Ce sont ceux que l’on n’écoute pas parce qu’on n’est plus équipés pour écouter les silencieux. On n’entend que ceux qui hurlent, pas ceux qui doutent ou s’enferment dans une indifférence inquiète. Parce que les appareils politiques savent que les plus faciles à mobiliser, ce sont ceux qui sont en colère, qui revendiquent.

Des voix comme Raphaël Glucksmann ou Edouard Philippe peuvent-elles incarner un récit modéré ?

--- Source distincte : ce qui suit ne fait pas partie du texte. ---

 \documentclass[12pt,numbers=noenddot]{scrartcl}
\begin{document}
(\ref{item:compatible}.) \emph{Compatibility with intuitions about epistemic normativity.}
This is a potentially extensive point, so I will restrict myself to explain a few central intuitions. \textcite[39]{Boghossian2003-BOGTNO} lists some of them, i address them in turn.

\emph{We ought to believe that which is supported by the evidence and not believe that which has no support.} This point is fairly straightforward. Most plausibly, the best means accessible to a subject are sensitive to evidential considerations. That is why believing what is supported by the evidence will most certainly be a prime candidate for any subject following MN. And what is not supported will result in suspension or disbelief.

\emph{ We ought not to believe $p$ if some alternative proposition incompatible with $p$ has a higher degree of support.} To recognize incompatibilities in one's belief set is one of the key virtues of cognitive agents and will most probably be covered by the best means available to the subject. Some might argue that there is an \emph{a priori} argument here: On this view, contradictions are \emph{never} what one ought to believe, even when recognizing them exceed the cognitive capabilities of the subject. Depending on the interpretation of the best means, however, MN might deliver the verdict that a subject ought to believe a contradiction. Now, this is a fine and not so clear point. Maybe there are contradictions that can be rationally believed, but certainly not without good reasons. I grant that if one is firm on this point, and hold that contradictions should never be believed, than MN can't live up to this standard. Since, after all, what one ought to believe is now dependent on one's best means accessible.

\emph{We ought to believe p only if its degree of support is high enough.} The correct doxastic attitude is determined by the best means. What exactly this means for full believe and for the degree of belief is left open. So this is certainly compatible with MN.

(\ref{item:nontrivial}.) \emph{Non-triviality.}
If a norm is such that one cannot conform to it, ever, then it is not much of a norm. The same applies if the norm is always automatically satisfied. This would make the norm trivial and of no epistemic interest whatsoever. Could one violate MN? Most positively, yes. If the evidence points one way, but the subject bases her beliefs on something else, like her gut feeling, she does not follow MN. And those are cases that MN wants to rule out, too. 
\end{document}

Peut-être. A condition qu’ils osent aller au bout du doute. A condition qu’ils ne se contentent pas d’être les figures raisonnables d’une époque qui ne croit plus à la raison. Il ne suffit pas d’être modéré pour être audible. Il faut incarner une forme de parole habitable. Une parole qui relie, sans céder au spectacle. Une parole qui engage, même quand elle hésite.

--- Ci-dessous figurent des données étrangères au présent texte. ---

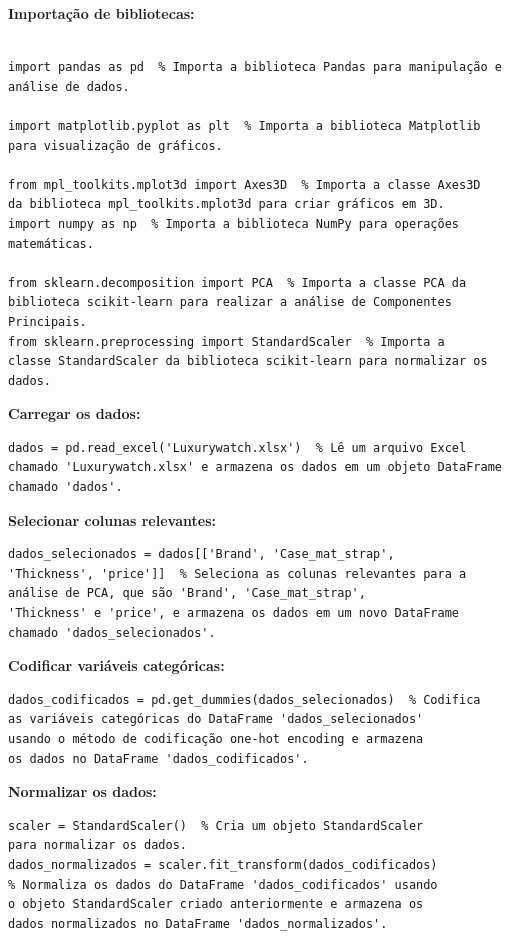 \documentclass[12pt, a4paper]{article}
\begin{document}
\begin{enumerate}
\textbf{Importação de bibliotecas:}

\begin{verbatim}

import pandas as pd  % Importa a biblioteca Pandas para manipulação e 
análise de dados.

import matplotlib.pyplot as plt  % Importa a biblioteca Matplotlib 
para visualização de gráficos.

from mpl_toolkits.mplot3d import Axes3D  % Importa a classe Axes3D 
da biblioteca mpl_toolkits.mplot3d para criar gráficos em 3D.
import numpy as np  % Importa a biblioteca NumPy para operações 
matemáticas.

from sklearn.decomposition import PCA  % Importa a classe PCA da 
biblioteca scikit-learn para realizar a análise de Componentes Principais.
from sklearn.preprocessing import StandardScaler  % Importa a 
classe StandardScaler da biblioteca scikit-learn para normalizar os dados.
\end{verbatim}

\textbf{Carregar os dados:}

\begin{verbatim}
dados = pd.read_excel('Luxurywatch.xlsx')  % Lê um arquivo Excel 
chamado 'Luxurywatch.xlsx' e armazena os dados em um objeto DataFrame 
chamado 'dados'.
\end{verbatim}

\textbf{Selecionar colunas relevantes:}

\begin{verbatim}
dados_selecionados = dados[['Brand', 'Case_mat_strap', 
'Thickness', 'price']]  % Seleciona as colunas relevantes para a 
análise de PCA, que são 'Brand', 'Case_mat_strap', 
'Thickness' e 'price', e armazena os dados em um novo DataFrame 
chamado 'dados_selecionados'.
\end{verbatim}

\textbf{Codificar variáveis categóricas:}

\begin{verbatim}
dados_codificados = pd.get_dummies(dados_selecionados)  % Codifica 
as variáveis categóricas do DataFrame 'dados_selecionados'
usando o método de codificação one-hot encoding e armazena 
os dados no DataFrame 'dados_codificados'.
\end{verbatim}

\textbf{Normalizar os dados:}

\begin{verbatim}
scaler = StandardScaler()  % Cria um objeto StandardScaler 
para normalizar os dados.
dados_normalizados = scaler.fit_transform(dados_codificados) 
% Normaliza os dados do DataFrame 'dados_codificados' usando 
o objeto StandardScaler criado anteriormente e armazena os 
dados normalizados no DataFrame 'dados_normalizados'.
\end{verbatim}


\end{enumerate}
\end{document}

Le vrai défi, c’est de parler juste dans une époque qui valorise l’agressivité, la simplification, l’identité de camp.

Ce qui est frappant, c’est à quel point l’architecture du débat public écrase aujourd’hui tous ceux qui ne rentrent pas dans des formats de communication très simples. A partir du moment où ce qui est visible, et de plus en plus, aux yeux des gens qui sont sur leur écran, est ce qui est poussé par l’algorithme de leurs réseaux sociaux, c’est-à-dire ce qui est tranché, émotionnel, percutant, immédiatement compréhensible, tout un pan de l’offre politique est en train d’être invisibilisé.

Le vrai défi, ce n’est pas de parler juste. C’est de parler juste dans une époque qui valorise l’agressivité, la simplification, l’identité de camp. Le centre ne renaîtra pas en récitant des synthèses. Il renaîtra s’il parvient à dire le doute, sans en avoir honte. A formuler une vision, même incomplète, sans céder au bruit, ni vouloir écraser.